Providing Natural Habitats for Wildlife

Deciding what to plant is crucial. Teasel is one of the best wildlife plants to add to any garden because its flowers and seeds attract so many different creatures - the likes of bees and beetles in summer and goldfinches in autumn. Other 'must have' flora includes sunflowers, lavender and wild carrot.

Ponds, orchards and hedges are great ways to enhance a garden 'wildness'. Even if your garden is tiny or you don't want the expense and maintenance responsibility of building a sizeable pond, a wooden half-barrel or similar waterproof container, sunk into the ground, can be planted with some of the less invasive wetland wildflowers such as lesser spearwort, fringed water lily and brooklime in pots. Add a handful of oxygenators and a sprinkle of duckweed to create some shade on the water surface. Some of the smaller damselfly species could well breed in your mini-pond. If your plant pots are close to the barrel edge, frogs and common newts will have access to the water and birds will sit on the edge to drink. Do be careful, however, to arrange for an escape route for hedgehogs that fall in.

Trees and shrubs in a garden, especially native species, are a magnet for wildlife of all kinds as they provide food, shelter, nesting sites and song posts. Hedges form corridors where wildlife can move from one habitat to another in safety, finding food along the way. The best way to create a natural looking native hedge is by planting bare rooted whips, small shrubs just two or three years old. These plants (choose a variety from the likes of beech, dogwood, hazel and blackthorn) are lifted straight from their nursery beds and planted as soon as possible in their permanent places.

Long grass somewhere in a wildlife garden is an absolute must, even if it's just a scruffy bit under a hedge. It provides excellent shelter as well as food for many creatures, from small frogs hiding from predators to voles searching for seeds. A much prettier option is to plant a meadow. If properly managed, it won't make your garden look unkempt and you'll have something just as colourful and more dramatic than a neatly mown green lawn.

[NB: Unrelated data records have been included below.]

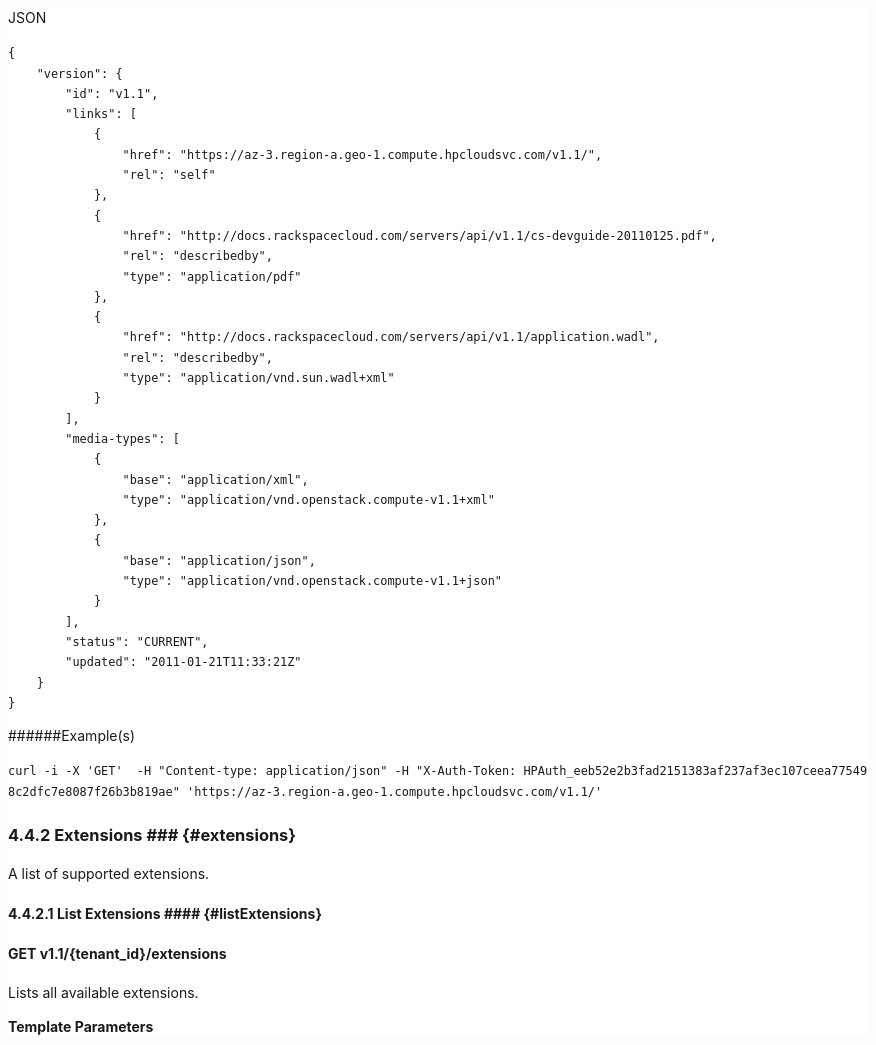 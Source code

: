 JSON

    {
        "version": {
            "id": "v1.1",
            "links": [
                {
                    "href": "https://az-3.region-a.geo-1.compute.hpcloudsvc.com/v1.1/",
                    "rel": "self"
                },
                {
                    "href": "http://docs.rackspacecloud.com/servers/api/v1.1/cs-devguide-20110125.pdf",
                    "rel": "describedby",
                    "type": "application/pdf"
                },
                {
                    "href": "http://docs.rackspacecloud.com/servers/api/v1.1/application.wadl",
                    "rel": "describedby",
                    "type": "application/vnd.sun.wadl+xml"
                }
            ],
            "media-types": [
                {
                    "base": "application/xml",
                    "type": "application/vnd.openstack.compute-v1.1+xml"
                },
                {
                    "base": "application/json",
                    "type": "application/vnd.openstack.compute-v1.1+json"
                }
            ],
            "status": "CURRENT",
            "updated": "2011-01-21T11:33:21Z"
        }
    }

######Example(s)

    curl -i -X 'GET'  -H "Content-type: application/json" -H "X-Auth-Token: HPAuth_eeb52e2b3fad2151383af237af3ec107ceea775498c2dfc7e8087f26b3b819ae" 'https://az-3.region-a.geo-1.compute.hpcloudsvc.com/v1.1/'



### 4.4.2 Extensions ### {#extensions}

<p> A list of supported extensions. </p>


#### 4.4.2.1 List Extensions #### {#listExtensions}
#### GET v1.1/{tenant_id}/extensions

<p> Lists all available extensions. </p>

**Template Parameters**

However, even a small meadow is a commitment if you want to maintain its flowery nature, so a cornfield area might be more practical as it almost takes care of itself. It differs from a meadow in that the plants are all annuals (unlike the perennials of a true meadow) and there is no grass. It is simply a sea of blooms,  poppies, cornflowers, corn marigold, and heartsease, any of the annual cornfield 'weeds' that once graced our arable fields.

Wildlife gardening is all about making choices - choosing to provide a safe, chemical free habitat for your local wildlife, especially if you live in an urban area where such havens are becoming scarce and impoverished. In my view, sharing your plot with wildlife is the only way to garden.